The African Development Bank, AfDB has pledged to double its climate finance commitments for the period 2020-2025.
The Bank’s President, Akinwumi A. Adesina disclosed the bank’s intention at the One Planet Summit that took place in Nairobi, recently. He said that the Bank would commit at least US$25 billion towards climate finance.
Speaking at a plenary session that had Heads of State, including President Uhuru Kenyatta of Kenya, and French President Emmanuel Macron present, Adesina also announced that the Bank is on course to achieve its target of allocating 40% of its funding to climate finance by 2020.
The Bank’s commitment to the target is said to be the highest among all multilateral development banks and has progressed steadily from 9% in 2016 to 28% in 2017 and 32% in 2018.
Considering Africa’s high vulnerability despite contributing the least to climate change, the AfDB has successfully raised its adaptation finance from less than 30% of total climate finance to parity with mitigation in 2018. It was noted that the Bank will continue the trend into the future.
“The required level of financing is only feasible with the direct involvement of the entire financial sector.”
“Consequently, the Bank launched the African Financial Alliance for Climate Change (AFAC) to link all stock exchanges, pension and sovereign wealth funds, central Banks and other financial institutions of Africa to mobilize and incentivize the shift of their portfolios towards low carbon and climate resilient investments.”
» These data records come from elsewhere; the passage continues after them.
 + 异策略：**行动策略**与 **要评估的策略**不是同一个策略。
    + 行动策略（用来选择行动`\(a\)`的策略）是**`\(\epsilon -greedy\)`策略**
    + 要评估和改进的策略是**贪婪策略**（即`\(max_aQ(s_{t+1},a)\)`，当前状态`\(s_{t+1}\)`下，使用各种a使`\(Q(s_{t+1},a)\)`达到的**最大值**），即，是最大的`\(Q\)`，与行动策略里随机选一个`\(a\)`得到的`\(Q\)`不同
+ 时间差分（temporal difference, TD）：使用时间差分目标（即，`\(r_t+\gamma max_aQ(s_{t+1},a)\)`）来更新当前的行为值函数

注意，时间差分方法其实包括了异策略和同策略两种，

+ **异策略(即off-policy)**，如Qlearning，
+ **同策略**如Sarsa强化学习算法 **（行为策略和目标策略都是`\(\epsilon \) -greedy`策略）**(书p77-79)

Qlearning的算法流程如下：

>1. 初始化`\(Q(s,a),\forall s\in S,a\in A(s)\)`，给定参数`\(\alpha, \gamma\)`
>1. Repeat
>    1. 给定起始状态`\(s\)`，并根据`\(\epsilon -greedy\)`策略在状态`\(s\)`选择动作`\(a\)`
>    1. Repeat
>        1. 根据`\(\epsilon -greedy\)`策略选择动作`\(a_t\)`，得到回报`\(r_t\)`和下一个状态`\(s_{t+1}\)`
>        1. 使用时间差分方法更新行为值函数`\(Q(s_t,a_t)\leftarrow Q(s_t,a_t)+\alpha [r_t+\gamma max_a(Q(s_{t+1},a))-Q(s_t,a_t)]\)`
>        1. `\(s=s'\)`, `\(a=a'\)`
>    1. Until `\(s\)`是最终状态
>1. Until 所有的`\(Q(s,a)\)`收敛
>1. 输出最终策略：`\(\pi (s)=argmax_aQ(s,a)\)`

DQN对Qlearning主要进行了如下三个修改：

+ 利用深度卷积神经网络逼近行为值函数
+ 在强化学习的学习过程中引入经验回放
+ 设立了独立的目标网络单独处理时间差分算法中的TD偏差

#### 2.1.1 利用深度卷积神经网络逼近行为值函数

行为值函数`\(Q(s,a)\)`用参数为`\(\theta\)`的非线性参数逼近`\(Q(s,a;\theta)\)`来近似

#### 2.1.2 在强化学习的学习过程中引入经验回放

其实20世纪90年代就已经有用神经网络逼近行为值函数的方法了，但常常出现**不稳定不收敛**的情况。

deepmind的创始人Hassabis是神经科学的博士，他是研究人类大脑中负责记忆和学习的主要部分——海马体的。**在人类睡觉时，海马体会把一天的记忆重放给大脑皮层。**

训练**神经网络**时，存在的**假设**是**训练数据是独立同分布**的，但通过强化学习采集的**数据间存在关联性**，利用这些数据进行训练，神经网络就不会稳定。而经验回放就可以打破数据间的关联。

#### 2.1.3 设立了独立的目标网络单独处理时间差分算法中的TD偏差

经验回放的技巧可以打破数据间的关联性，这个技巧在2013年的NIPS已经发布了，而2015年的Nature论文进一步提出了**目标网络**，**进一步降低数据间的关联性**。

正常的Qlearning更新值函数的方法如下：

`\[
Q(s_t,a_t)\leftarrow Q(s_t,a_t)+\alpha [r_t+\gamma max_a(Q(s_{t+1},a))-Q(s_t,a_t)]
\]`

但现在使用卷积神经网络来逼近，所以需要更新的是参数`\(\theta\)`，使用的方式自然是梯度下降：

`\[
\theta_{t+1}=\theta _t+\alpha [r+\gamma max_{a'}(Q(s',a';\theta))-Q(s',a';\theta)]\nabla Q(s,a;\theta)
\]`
In another milestone announcement, the AfDB President said, “It is not good enough to simply ask countries to stay away from polluting technologies.
“We have to be proactive in exploring alternatives. We will, therefore, be launching the ‘green baseload’ facility under the Sustainable Energy Fund for Africa (SEFA 2.0) to provide concessional finance and technical assistance to support the penetration and scale-up of renewable energy, to provide affordable and reliable renewable energy baseload.”
It was also noted that several donors, including Canada, Denmark, Germany, Norway, Italy, the UK and USAID have indicated their interest in this transformative instrument, which will also help to replace coal.
Adding that the AfDB has played a critical role in building Africa’s clean energy capacities. The Bank’s last investment in a coal project was 10 years ago. Additionally, and in line with its ambitious New Deal on Energy for Africa, 95% of all Bank investments in power generation over the 2016-18 period have been in renewables.
The “Desert to Power” program, a $10 billion initiative to build a 10 GW solar zone across the Sahel—the largest in the world— would provide electricity for 250 million people. Together with partners such as the Green Climate Fund and the EU, the Bank has now financed the first project under this Initiative: The Yeleen Rural Electrification Project in Burkina Faso.
Some of the Bank’s key projects include the co-financing of the 510 MW Ouarzazate Solar Complex in Morocco, one of the largest solar complexes in the world.